Medial Epicondylitis (Golfer’s Elbow)

Medial epicondylitis, more commonly known as Pitcher’s or Golfer’s Elbow, is like lateral epicondylitis (tennis elbow) as it is also an inflammation of the tendons and muscles along the inner forearm, particularly where they are attached at the medial epicondyle. Which means it affects the inner aspect of the elbow rather than the outer. The condition is caused by motions involving repetitive bending of the forearm in toward the body with the wrist flexed as in a golf swing or a baseball pitch.

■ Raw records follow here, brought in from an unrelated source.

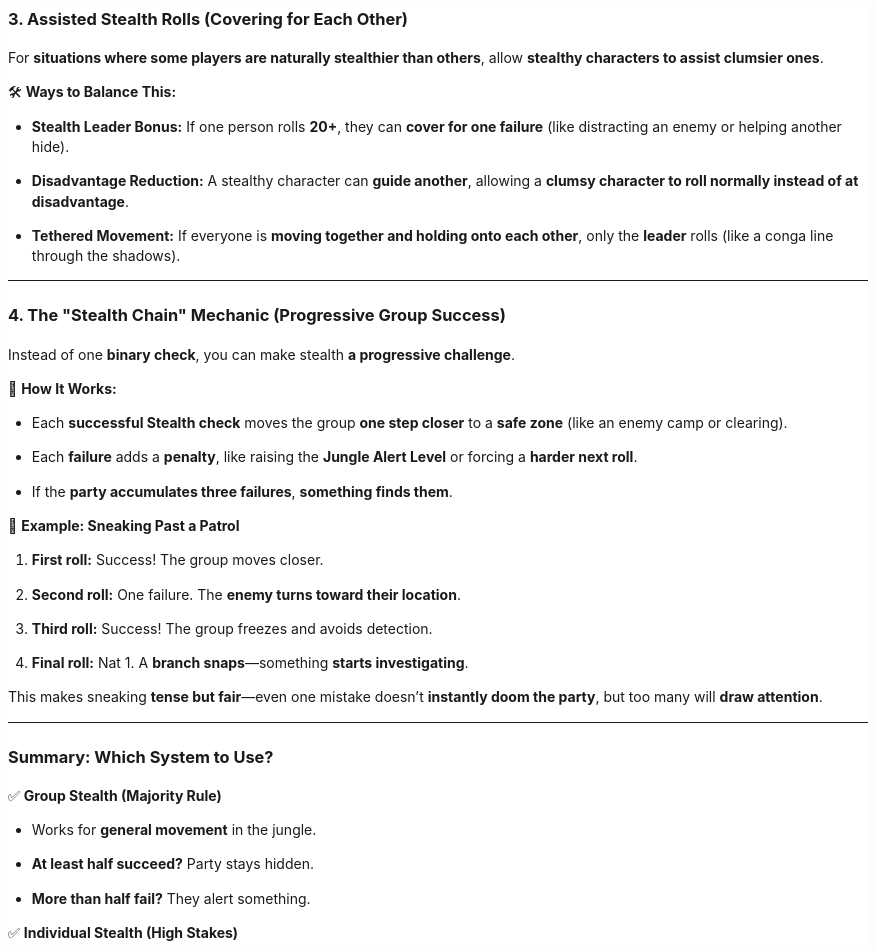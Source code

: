 
### **3. Assisted Stealth Rolls (Covering for Each Other)**

For **situations where some players are naturally stealthier than others**, allow **stealthy characters to assist clumsier ones**.

🛠 **Ways to Balance This:**

- **Stealth Leader Bonus:** If one person rolls **20+**, they can **cover for one failure** (like distracting an enemy or helping another hide).

- **Disadvantage Reduction:** A stealthy character can **guide another**, allowing a **clumsy character to roll normally instead of at disadvantage**.

- **Tethered Movement:** If everyone is **moving together and holding onto each other**, only the **leader** rolls (like a conga line through the shadows).

---

### **4. The "Stealth Chain" Mechanic (Progressive Group Success)**

Instead of one **binary check**, you can make stealth **a progressive challenge**.

📌 **How It Works:**

- Each **successful Stealth check** moves the group **one step closer** to a **safe zone** (like an enemy camp or clearing).

- Each **failure** adds a **penalty**, like raising the **Jungle Alert Level** or forcing a **harder next roll**.

- If the **party accumulates three failures**, **something finds them**.

🦎 **Example: Sneaking Past a Patrol**

1. **First roll:** Success! The group moves closer.

2. **Second roll:** One failure. The **enemy turns toward their location**.

3. **Third roll:** Success! The group freezes and avoids detection.

4. **Final roll:** Nat 1. A **branch snaps**—something **starts investigating**.

This makes sneaking **tense but fair**—even one mistake doesn’t **instantly doom the party**, but too many will **draw attention**.

---

### **Summary: Which System to Use?**

✅ **Group Stealth (Majority Rule)**

- Works for **general movement** in the jungle.

- **At least half succeed?** Party stays hidden.

- **More than half fail?** They alert something.

✅ **Individual Stealth (High Stakes)**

Symptoms include pain and tenderness at the medial epicondyle, and the pain gets worse when the wrist is flexed. The pain may spread down the forearm. Activities that use the flexor muscles to bend the wrist or grasp objects can make the injury worse.

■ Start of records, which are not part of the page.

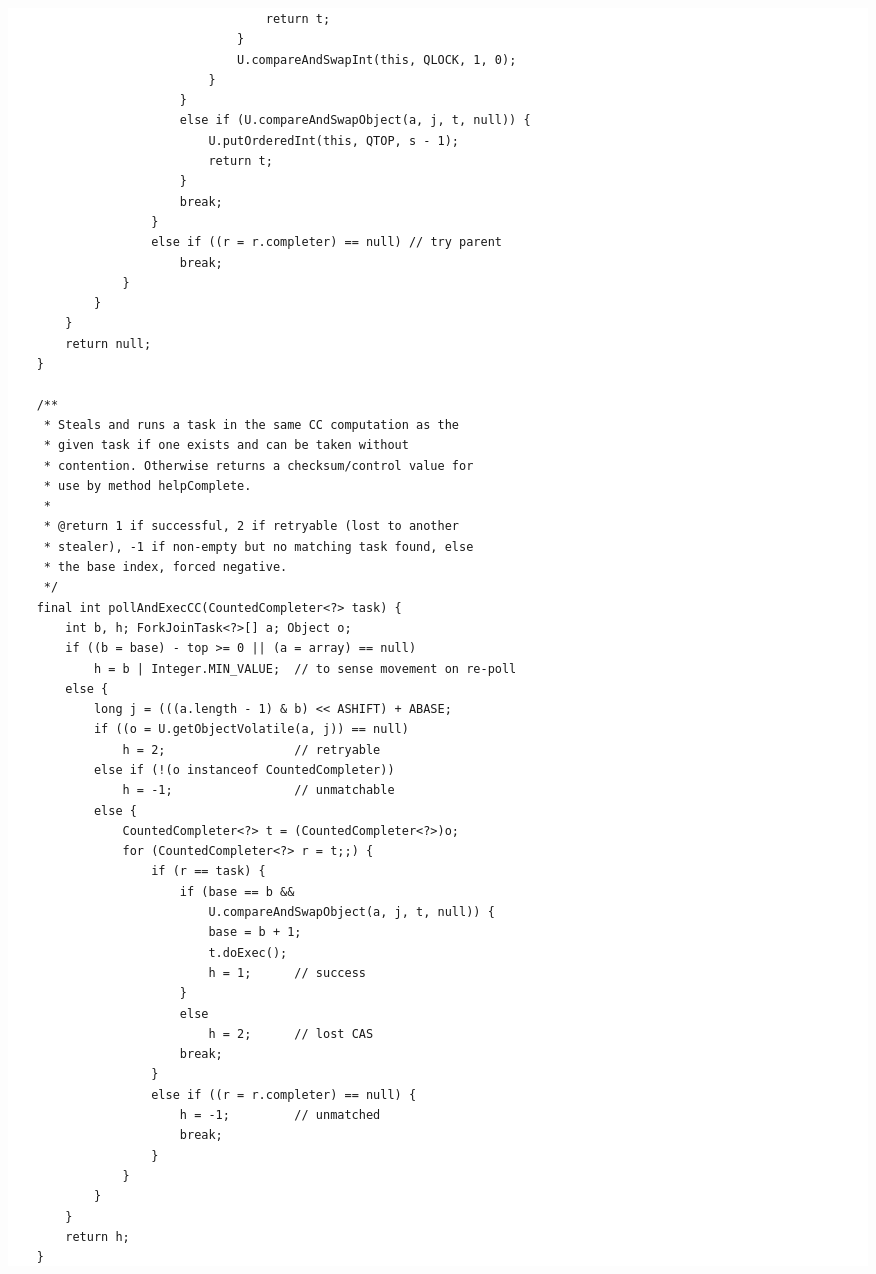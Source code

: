                                         return t;
                                    }
                                    U.compareAndSwapInt(this, QLOCK, 1, 0);
                                }
                            }
                            else if (U.compareAndSwapObject(a, j, t, null)) {
                                U.putOrderedInt(this, QTOP, s - 1);
                                return t;
                            }
                            break;
                        }
                        else if ((r = r.completer) == null) // try parent
                            break;
                    }
                }
            }
            return null;
        }

        /**
         * Steals and runs a task in the same CC computation as the
         * given task if one exists and can be taken without
         * contention. Otherwise returns a checksum/control value for
         * use by method helpComplete.
         *
         * @return 1 if successful, 2 if retryable (lost to another
         * stealer), -1 if non-empty but no matching task found, else
         * the base index, forced negative.
         */
        final int pollAndExecCC(CountedCompleter<?> task) {
            int b, h; ForkJoinTask<?>[] a; Object o;
            if ((b = base) - top >= 0 || (a = array) == null)
                h = b | Integer.MIN_VALUE;  // to sense movement on re-poll
            else {
                long j = (((a.length - 1) & b) << ASHIFT) + ABASE;
                if ((o = U.getObjectVolatile(a, j)) == null)
                    h = 2;                  // retryable
                else if (!(o instanceof CountedCompleter))
                    h = -1;                 // unmatchable
                else {
                    CountedCompleter<?> t = (CountedCompleter<?>)o;
                    for (CountedCompleter<?> r = t;;) {
                        if (r == task) {
                            if (base == b &&
                                U.compareAndSwapObject(a, j, t, null)) {
                                base = b + 1;
                                t.doExec();
                                h = 1;      // success
                            }
                            else
                                h = 2;      // lost CAS
                            break;
                        }
                        else if ((r = r.completer) == null) {
                            h = -1;         // unmatched
                            break;
                        }
                    }
                }
            }
            return h;
        }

Medial epicondylitis is usually diagnosed by physical examination alone. Tenderness around the attachment of the medial flexor tendons and pain with use of the flexor muscles are the main symptoms. Sometimes medial epicondylitis has the same symptoms of a pinched ulnar nerve found with cubital tunnel syndrome. Nerve tests may be needed to determine which problem you have.

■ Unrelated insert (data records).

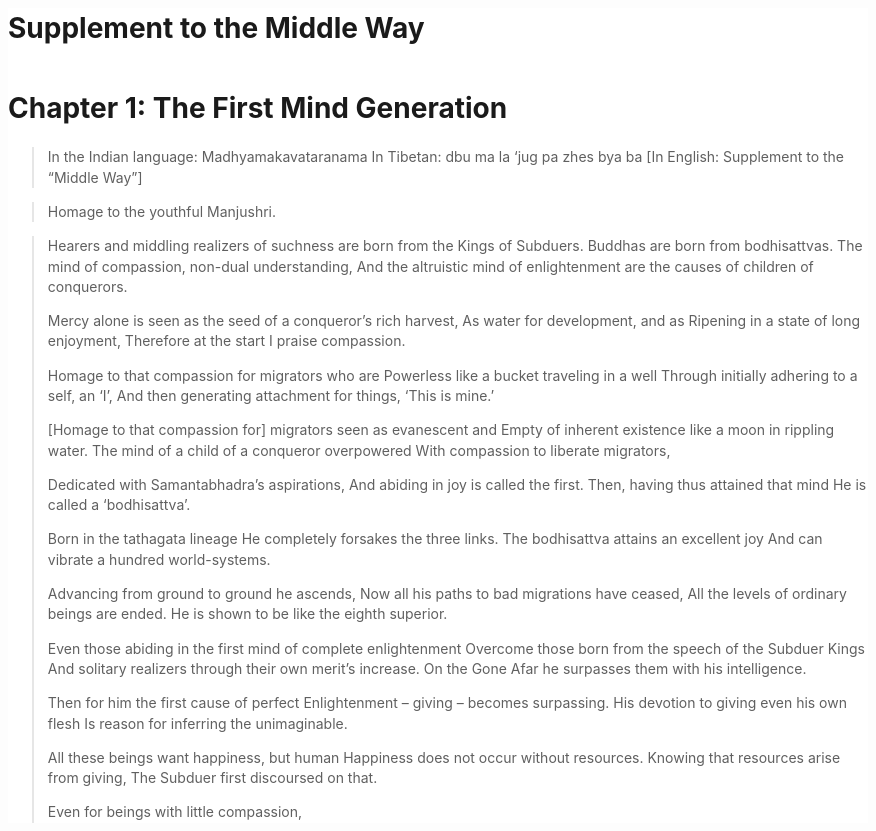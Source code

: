# Supplement to the Middle Way



# Chapter 1: The First Mind Generation

> In the Indian language: Madhyamakavataranama
> In Tibetan: dbu ma la ‘jug pa zhes bya ba
> [In English: Supplement to the “Middle Way”]

> Homage to the youthful Manjushri.

> Hearers and middling realizers of suchness are born from the Kings of Subduers.
> Buddhas are born from bodhisattvas.
> The mind of compassion, non-dual understanding,
> And the altruistic mind of enlightenment are the causes of children of conquerors.
>
> Mercy alone is seen as the seed of a conqueror’s rich harvest,
> As water for development, and as
> Ripening in a state of long enjoyment,
> Therefore at the start I praise compassion.
>
> Homage to that compassion for migrators who are
> Powerless like a bucket traveling in a well
> Through initially adhering to a self, an ‘I’,
> And then generating attachment for things, ‘This is mine.’ 
>
> [Homage to that compassion for] migrators seen as evanescent and
> Empty of inherent existence like a moon in rippling water.
> The mind of a child of a conqueror overpowered
> With compassion to liberate migrators,
>
> Dedicated with Samantabhadra’s aspirations,
> And abiding in joy is called the first.
> Then, having thus attained that mind
> He is called a ‘bodhisattva’.
>
> Born in the tathagata lineage
> He completely forsakes the three links.
> The bodhisattva attains an excellent joy
> And can vibrate a hundred world-systems. 
>
> Advancing from ground to ground he ascends,
> Now all his paths to bad migrations have ceased,
> All the levels of ordinary beings are ended.
> He is shown to be like the eighth superior.
>
> Even those abiding in the first mind of complete enlightenment
> Overcome those born from the speech of the Subduer Kings
> And solitary realizers through their own merit’s increase.
> On the Gone Afar he surpasses them with his intelligence.
>
> Then for him the first cause of perfect
> Enlightenment – giving – becomes surpassing.
> His devotion to giving even his own flesh
> Is reason for inferring the unimaginable. 
>
> All these beings want happiness, but human
> Happiness does not occur without resources.
> Knowing that resources arise from giving,
> The Subduer first discoursed on that. 
>
> Even for beings with little compassion,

Treatment begins with first aid including R.I.C.E (Rest, Icing, Compression and Elevation).

Some are advised to practice isometric exercises. With which the muscle tightens but there is no movement in the joint. Resistance is applied with the joint in a neutral position, either at the limits of motion, or at various angles in between.

Following an evaluation, treatment may start with anti-inflammatory medicine. Several treatments are available to limit the inflammation and pain from medial epicondylitis. Treatments include ice, heat, iontophoresis, TENS, ultrasound, or phonophoresis.

Anti-inflammatory medications such as aspirin or ibuprofen can be used to reduce inflammation. A cortisone injection may reduce the inflammation and pain.

If conservative treatment fails, surgery can be done to treat golfer’s elbow. The tendons that attach to the medial epicondyle are released and allowed to loosen a bit. The surgery provides fresh, healthy bone for the tendon to reattach itself. It usually takes about 3 months to recover from this kind of surgery.